In regard to education, right now we mostly offer clean clothes to our undergraduate and graduate students in statistics. Yet, it is at universities where we sculpt the field of statistics and impress upon students the scope and relevance of statistics in problemsolving. To preserve our place as the primary educators of statistics/data science, we must balance lessons from industry and “traditional” statistics curricula as depicted in Figure 1.
Provided the domain of analytical methods, statistics professors at all levels tend to teach the theoretical foundations of analytical methods. Whereas, those in industry and applied programs may rely heavily on heuristic analytical algorithms, without a thorough understanding of their utilities or how they relate to other methods. We suggest a balanced, symmetric curriculum so that students wear clean and dirty analytical clothes.
To demonstrate the balance, consider Data Analytics I taught at Virginia Tech for graduate students. Data Analytics I is taught jointly by statistics and computer science and is often accompanied by an industrial partner. The class is populated by engineers and statisticians (nearly 50/50) with varying analytical backgrounds. One of the primary objectives is to highlight the skills of both statisticians and computer scientists.
For example, the course starts by surveying a simple, but messy, classification problem. A few teaser techniques are motivated and compared (specifically linear regression and K-nearest-neighbors). Subsequently, a statistical guiding light is shone on the problem in the form of a question: What is the optimal solution? Because questions in optimality are steeped in assumptions, clean statistical solutions are presented. Then, the classification problem is complicated by additional noise, outliers, and/or heterogeneity in the data so the set of assumptions becomes inapplicable and dirty solutions become desirable. In turn, students experience changing analytical clothes and choose the method that is best suited for their analyses. The students learn that the clean and dirty solutions are complementary. Given a comparison of the different sides of the clean/dirty solution spectrum, students are taught to identify the solutions that best meet the demands and goals of the problem at hand.

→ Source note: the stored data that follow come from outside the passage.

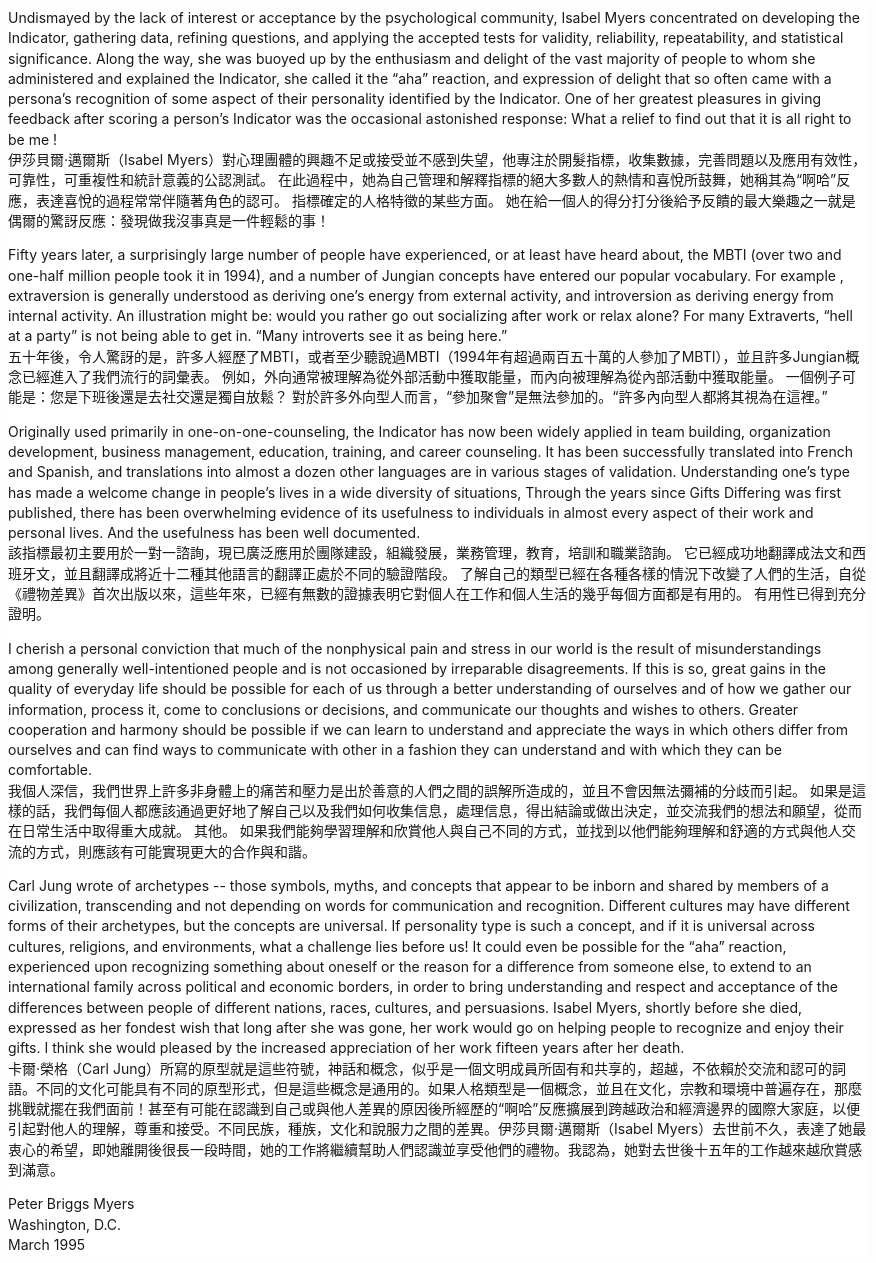 Undismayed by the lack of interest or acceptance by the psychological community, Isabel Myers concentrated on developing the Indicator, gathering data, refining questions, and applying the accepted tests for validity, reliability, repeatability, and statistical significance. Along the way, she was buoyed up by the enthusiasm and delight of the vast majority of people to whom she administered and explained the Indicator, she called it the “aha” reaction, and expression of delight that so often came with a persona’s recognition of some aspect of their personality identified by the Indicator. One of her greatest pleasures in giving feedback after scoring a person’s Indicator was the occasional astonished response: What a relief to find out that it is all right to be me !   
伊莎貝爾·邁爾斯（Isabel Myers）對心理團體的興趣不足或接受並不感到失望，他專注於開髮指標，收集數據，完善問題以及應用有效性，可靠性，可重複性和統計意義的公認測試。 在此過程中，她為自己管理和解釋指標的絕大多數人的熱情和喜悅所鼓舞，她稱其為“啊哈”反應，表達喜悅的過程常常伴隨著角色的認可。 指標確定的人格特徵的某些方面。 她在給一個人的得分打分後給予反饋的最大樂趣之一就是偶爾的驚訝反應：發現做我沒事真是一件輕鬆的事！  
  
Fifty years later, a surprisingly large number of people have experienced, or at least have heard about, the MBTI (over two and one-half million people took it in 1994),  and a number of Jungian concepts have entered our popular vocabulary. For example , extraversion is generally understood as deriving one’s energy from external activity, and introversion as deriving energy from internal activity. An illustration might be: would you rather go out socializing after work or relax alone? For many Extraverts, “hell at a party” is not being able to get in. “Many introverts see it as being here.”  
五十年後，令人驚訝的是，許多人經歷了MBTI，或者至少聽說過MBTI（1994年有超過兩百五十萬的人參加了MBTI），並且許多Jungian概念已經進入了我們流行的詞彙表。 例如，外向通常被理解為從外部活動中獲取能量，而內向被理解為從內部活動中獲取能量。 一個例子可能是：您是下班後還是去社交還是獨自放鬆？ 對於許多外向型人而言，“參加聚會”是無法參加的。“許多內向型人都將其視為在這裡。”  
  
Originally used primarily in one-on-one-counseling, the Indicator has now been widely applied in team building, organization development, business management, education, training, and career counseling. It has been successfully translated into French and Spanish, and translations into almost a dozen other languages are in various stages of validation. Understanding one’s type has made a welcome change in people’s lives in a wide diversity of situations, Through the years since Gifts Differing was first published, there has been overwhelming evidence of its usefulness to individuals in almost every aspect of their work and personal lives. And the usefulness has been well documented.   
該指標最初主要用於一對一諮詢，現已廣泛應用於團隊建設，組織發展，業務管理，教育，培訓和職業諮詢。 它已經成功地翻譯成法文和西班牙文，並且翻譯成將近十二種其他語言的翻譯正處於不同的驗證階段。 了解自己的類型已經在各種各樣的情況下改變了人們的生活，自從《禮物差異》首次出版以來，這些年來，已經有無數的證據表明它對個人在工作和個人生活的幾乎每個方面都是有用的。 有用性已得到充分證明。  
  
 I cherish a personal conviction that much of the nonphysical pain and stress in our world is the result of misunderstandings among generally well-intentioned people and is not occasioned by irreparable disagreements. If this is so, great gains in the quality of everyday life should be possible for each of us through a better understanding of ourselves and of how we gather our information, process it, come to conclusions or decisions, and communicate our thoughts and wishes to others. Greater cooperation and harmony should be possible if we can learn to understand and appreciate the ways in which others differ from ourselves and can find ways to communicate with other in a fashion they can understand and with which they can be comfortable.  
我個人深信，我們世界上許多非身體上的痛苦和壓力是出於善意的人們之間的誤解所造成的，並且不會因無法彌補的分歧而引起。 如果是這樣的話，我們每個人都應該通過更好地了解自己以及我們如何收集信息，處理信息，得出結論或做出決定，並交流我們的想法和願望，從而在日常生活中取得重大成就。 其他。 如果我們能夠學習理解和欣賞他人與自己不同的方式，並找到以他們能夠理解和舒適的方式與他人交流的方式，則應該有可能實現更大的合作與和諧。  
  
Carl Jung wrote of archetypes -- those symbols, myths, and concepts that appear to be inborn and shared by members of a civilization, transcending and not depending on words for communication and recognition. Different cultures may have different forms of their archetypes, but the concepts are universal. If personality type is such a concept, and if it is universal across cultures, religions, and environments, what a challenge lies before us! It could even be possible for the “aha” reaction, experienced upon recognizing something about oneself or the reason for a difference from someone else, to extend to an international family across political and economic borders, in order to bring understanding and respect and acceptance of the differences between people of different nations, races, cultures, and persuasions. Isabel Myers, shortly  before she died, expressed as her fondest wish that long after she was gone, her  work would go on helping people to recognize and enjoy their gifts. I think she would pleased by the increased appreciation of her work fifteen years after her death.  
卡爾·榮格（Carl Jung）所寫的原型就是這些符號，神話和概念，似乎是一個文明成員所固有和共享的，超越，不依賴於交流和認可的詞語。不同的文化可能具有不同的原型形式，但是這些概念是通用的。如果人格類型是一個概念，並且在文化，宗教和環境中普遍存在，那麼挑戰就擺在我們面前！甚至有可能在認識到自己或與他人差異的原因後所經歷的“啊哈”反應擴展到跨越政治和經濟邊界的國際大家庭，以便引起對他人的理解，尊重和接受。不同民族，種族，文化和說服力之間的差異。伊莎貝爾·邁爾斯（Isabel Myers）去世前不久，表達了她最衷心的希望，即她離開後很長一段時間，她的工作將繼續幫助人們認識並享受他們的禮物。我認為，她對去世後十五年的工作越來越欣賞感到滿意。  
  
Peter Briggs Myers  
Washington, D.C.  
March 1995   

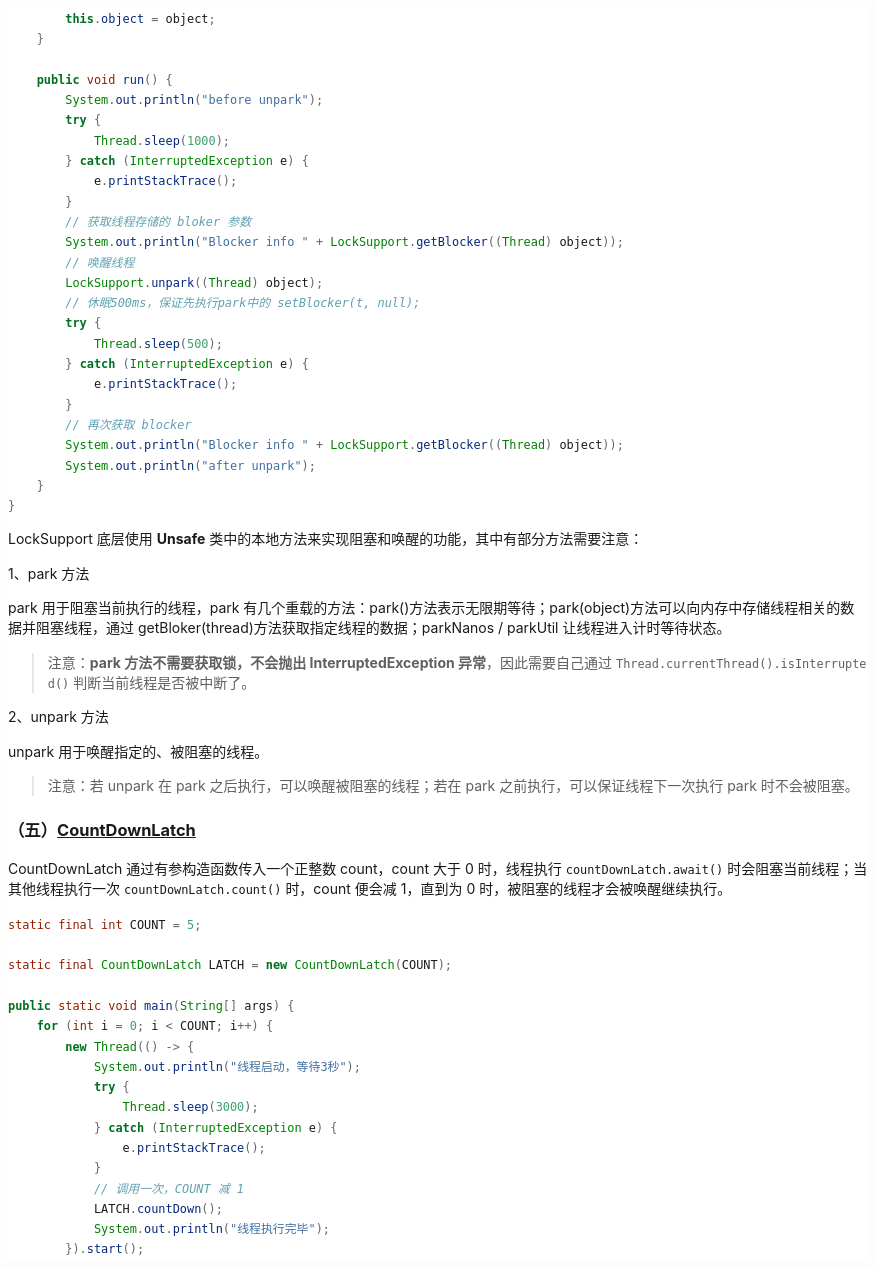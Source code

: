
 ```java
        this.object = object;
    }

    public void run() {
        System.out.println("before unpark");
        try {
            Thread.sleep(1000);
        } catch (InterruptedException e) {
            e.printStackTrace();
        }
        // 获取线程存储的 bloker 参数
        System.out.println("Blocker info " + LockSupport.getBlocker((Thread) object));
        // 唤醒线程
        LockSupport.unpark((Thread) object);
        // 休眠500ms，保证先执行park中的 setBlocker(t, null);
        try {
            Thread.sleep(500);
        } catch (InterruptedException e) {
            e.printStackTrace();
        }
        // 再次获取 blocker
        System.out.println("Blocker info " + LockSupport.getBlocker((Thread) object));
        System.out.println("after unpark");
    }
}
```

LockSupport 底层使用 **Unsafe** 类中的本地方法来实现阻塞和唤醒的功能，其中有部分方法需要注意：

1、park 方法

park 用于阻塞当前执行的线程，park 有几个重载的方法：park()方法表示无限期等待；park(object)方法可以向内存中存储线程相关的数据并阻塞线程，通过 getBloker(thread)方法获取指定线程的数据；parkNanos / parkUtil 让线程进入计时等待状态。

> 注意：**park 方法不需要获取锁，不会抛出 InterruptedException 异常**，因此需要自己通过 `Thread.currentThread().isInterrupted()` 判断当前线程是否被中断了。

2、unpark 方法

unpark 用于唤醒指定的、被阻塞的线程。

> 注意：若 unpark 在 park 之后执行，可以唤醒被阻塞的线程；若在 park 之前执行，可以保证线程下一次执行 park 时不会被阻塞。

### （五）[CountDownLatch](https://www.cnblogs.com/dolphin0520/p/3920397.html)

CountDownLatch 通过有参构造函数传入一个正整数 count，count 大于 0 时，线程执行 `countDownLatch.await()` 时会阻塞当前线程；当其他线程执行一次 `countDownLatch.count()` 时，count 便会减 1，直到为 0 时，被阻塞的线程才会被唤醒继续执行。

```java
static final int COUNT = 5;

static final CountDownLatch LATCH = new CountDownLatch(COUNT);

public static void main(String[] args) {
    for (int i = 0; i < COUNT; i++) {
        new Thread(() -> {
            System.out.println("线程启动，等待3秒");
            try {
                Thread.sleep(3000);
            } catch (InterruptedException e) {
                e.printStackTrace();
            }
            // 调用一次，COUNT 减 1
            LATCH.countDown();
            System.out.println("线程执行完毕");
        }).start();
```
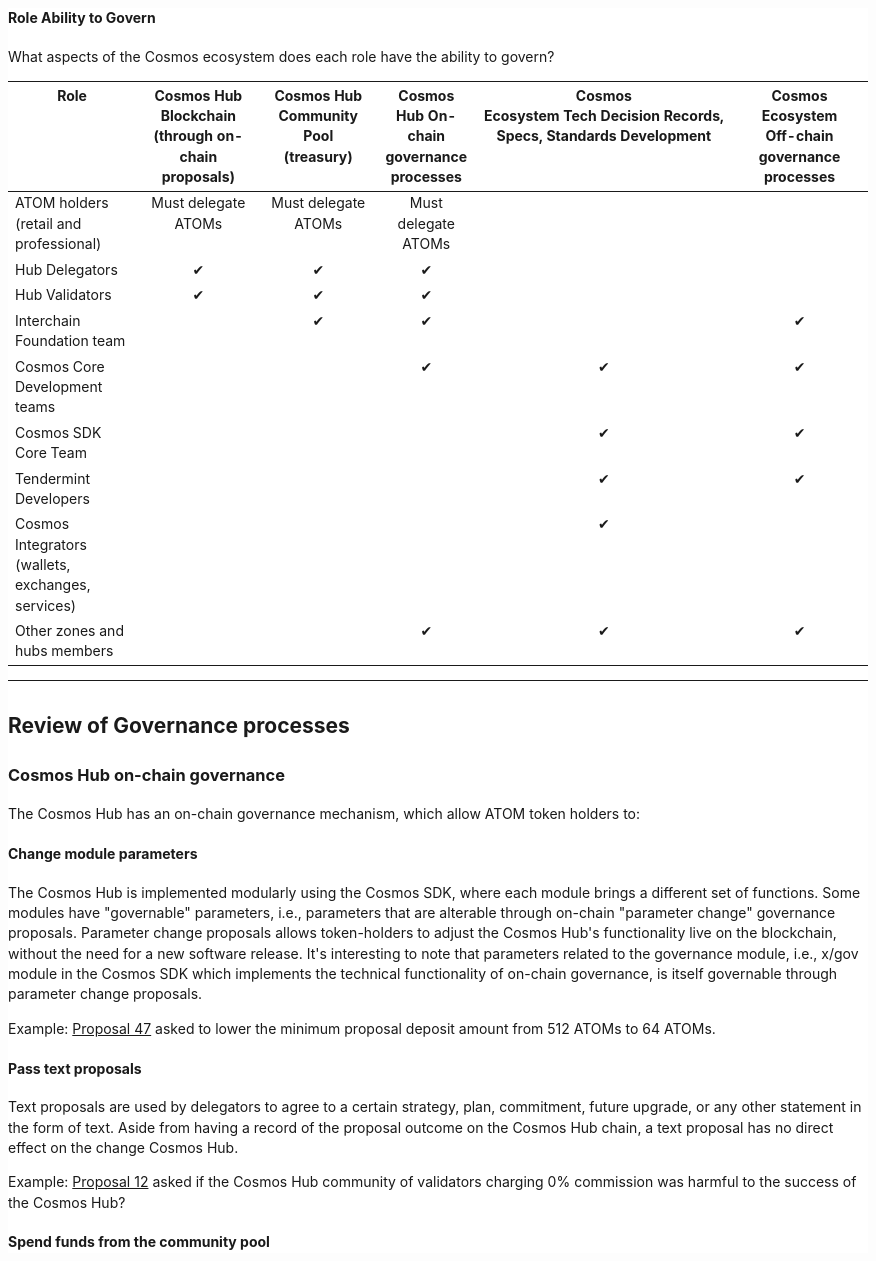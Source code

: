 
#### Role Ability to Govern

What aspects of the Cosmos ecosystem does each role have the ability to govern? 

| **Role** | **Cosmos Hub  <br />  Blockchain  <br />  (through on-chain proposals)** | **Cosmos Hub  <br />  Community Pool (treasury)** | **Cosmos Hub On-chain  <br /> governance processes** | **Cosmos  <br /> Ecosystem Tech Decision Records, Specs, Standards Development** | **Cosmos Ecosystem  <br /> Off-chain governance processes** |
|---|:-:|:-:|:-:|:-:|:-:|
| ATOM holders (retail and  <br />  professional) | Must delegate ATOMs | Must delegate ATOMs | Must delegate ATOMs |  |  |
| Hub Delegators | ✔ | ✔ | ✔ |  |  |
| Hub Validators | ✔ | ✔ | ✔ |  |  |
| Interchain Foundation team |  | ✔ | ✔ |  | ✔ |
| Cosmos Core Development  <br />  teams |  |  | ✔ | ✔ | ✔ |
| Cosmos SDK Core Team |  |  |  | ✔ | ✔ |
| Tendermint Developers |  |  |  | ✔ | ✔ |
| Cosmos Integrators (wallets, <br />  exchanges, services) |  |  |  | ✔ |  |
| Other zones and hubs members |  |  | ✔ | ✔ | ✔ |

---

## Review of Governance processes

### Cosmos Hub on-chain governance

The Cosmos Hub has an on-chain governance mechanism, which allow ATOM token holders to:

#### Change module parameters

The Cosmos Hub is implemented modularly using the Cosmos SDK, where each module brings a different set of functions. Some modules have "governable" parameters, i.e., parameters that are alterable through on-chain "parameter change" governance proposals. Parameter change proposals allows token-holders to adjust the Cosmos Hub's functionality live on the blockchain, without the need for a new software release. It's interesting to note that parameters related to the governance module, i.e., x/gov module in the Cosmos SDK which implements the technical functionality of on-chain governance, is itself governable through parameter change proposals.

Example:  [Proposal 47](https://www.mintscan.io/cosmos/proposals/47) asked to lower the minimum proposal deposit amount from 512 ATOMs to 64 ATOMs.

#### Pass text proposals

Text proposals are used by delegators to agree to a certain strategy, plan, commitment, future upgrade, or any other statement in the form of text. Aside from having a record of the proposal outcome on the Cosmos Hub chain, a text proposal has no direct effect on the change Cosmos Hub.

Example:  [Proposal 12](https://www.mintscan.io/cosmos/proposals/12) asked if the Cosmos Hub community of validators charging 0% commission was harmful to the success of the Cosmos Hub?

#### Spend funds from the community pool
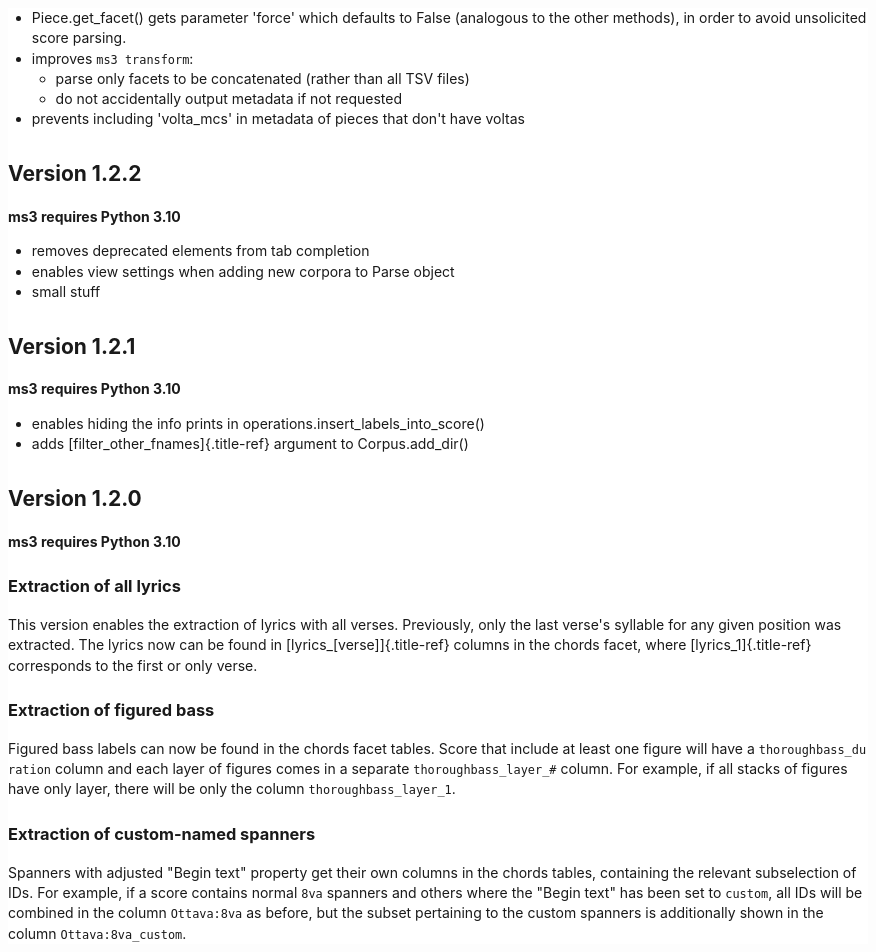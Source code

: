 -   Piece.get_facet() gets parameter \'force\' which defaults to False
    (analogous to the other methods), in order to avoid unsolicited
    score parsing.
-   improves `ms3 transform`:
    -   parse only facets to be concatenated (rather than all TSV files)
    -   do not accidentally output metadata if not requested
-   prevents including \'volta_mcs\' in metadata of pieces that don\'t
    have voltas

## Version 1.2.2

**ms3 requires Python 3.10**

-   removes deprecated elements from tab completion
-   enables view settings when adding new corpora to Parse object
-   small stuff

## Version 1.2.1

**ms3 requires Python 3.10**

-   enables hiding the info prints in
    operations.insert_labels_into_score()
-   adds [filter_other_fnames]{.title-ref} argument to Corpus.add_dir()

## Version 1.2.0

**ms3 requires Python 3.10**

### Extraction of all lyrics

This version enables the extraction of lyrics with all verses.
Previously, only the last verse\'s syllable for any given position was
extracted. The lyrics now can be found in
[lyrics\_\[verse\]]{.title-ref} columns in the chords facet, where
[lyrics_1]{.title-ref} corresponds to the first or only verse.

### Extraction of figured bass

Figured bass labels can now be found in the chords facet tables. Score
that include at least one figure will have a `thoroughbass_duration`
column and each layer of figures comes in a separate
`thoroughbass_layer_#` column. For example, if all stacks of figures
have only layer, there will be only the column `thoroughbass_layer_1`.

### Extraction of custom-named spanners

Spanners with adjusted \"Begin text\" property get their own columns in
the chords tables, containing the relevant subselection of IDs. For
example, if a score contains normal `8va` spanners and others where the
\"Begin text\" has been set to `custom`, all IDs will be combined in the
column `Ottava:8va` as before, but the subset pertaining to the custom
spanners is additionally shown in the column `Ottava:8va_custom`.
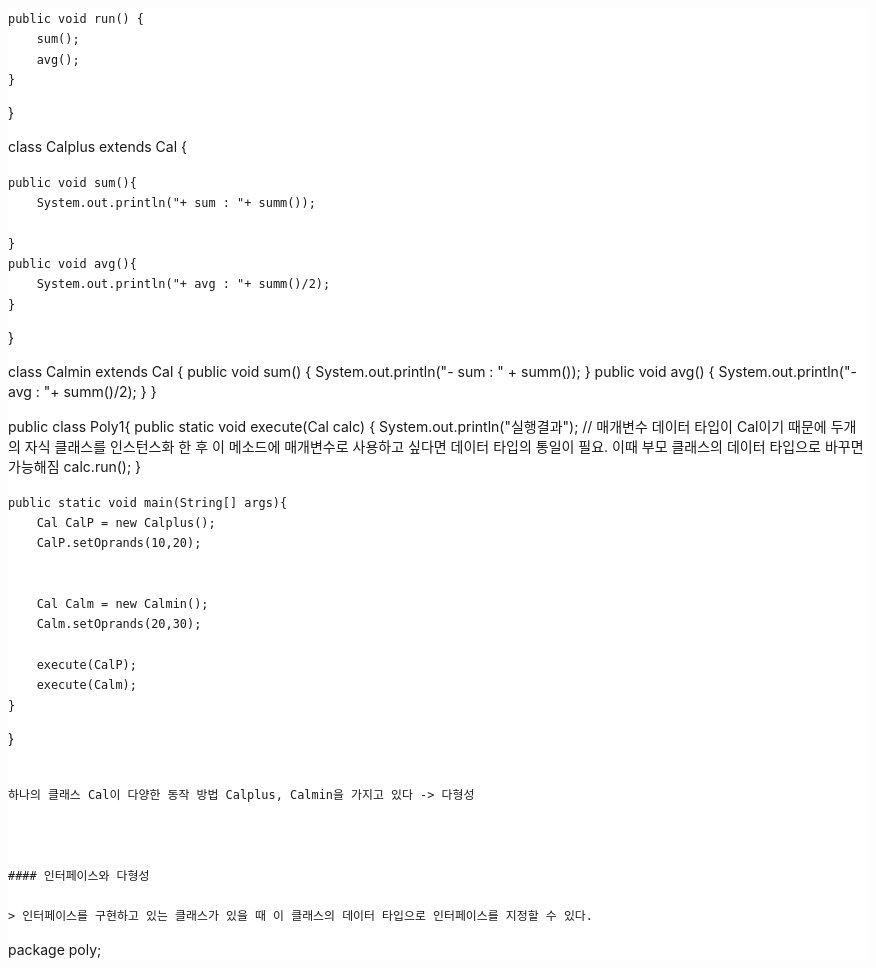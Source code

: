     public void run() {
        sum();
        avg();
    }
}

class Calplus extends Cal {

    public void sum(){
        System.out.println("+ sum : "+ summ());
        
    }
    public void avg(){
        System.out.println("+ avg : "+ summ()/2);
    }
}


class Calmin extends Cal {
    public void sum() {
        System.out.println("- sum : " + summ());
    }
    public void avg() {
        System.out.println("- avg : "+ summ()/2);
    }
}


public class Poly1{
    public static void execute(Cal calc) {
        System.out.println("실행결과"); // 매개변수 데이터 타입이 Cal이기 때문에 두개의 자식 클래스를 인스턴스화 한 후 이 메소드에 매개변수로 사용하고 싶다면 데이터 타입의 통일이 필요. 이때 부모 클래스의 데이터 타입으로 바꾸면 가능해짐 
        calc.run();
    }
    
    public static void main(String[] args){
        Cal CalP = new Calplus();
        CalP.setOprands(10,20);
        
        
        Cal Calm = new Calmin();
        Calm.setOprands(20,30); 
        
        execute(CalP);
        execute(Calm); 
    }
}

```

하나의 클래스 Cal이 다양한 동작 방법 Calplus, Calmin을 가지고 있다 -> 다형성



#### 인터페이스와 다형성

> 인터페이스를 구현하고 있는 클래스가 있을 때 이 클래스의 데이터 타입으로 인터페이스를 지정할 수 있다.

```
package poly;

To conclude, we make one final point about education. Changing how we teach statistics has the added advantage of changing how we are perceived as statisticians. For many students, we have one opportunity—one introductory statistics course—to impress upon them the importance, breadth, and utility of statistics. Yesterday’s students are today’s doctors, lawyers, policymakers, entrepreneurs, and researchers in industry. By changing how we educate—demonstrating the versatility of statistics and providing opportunities to change analytical clothes—we will change the perception of statistics and the role statistics has in future data science endeavors. Let’s get dirty!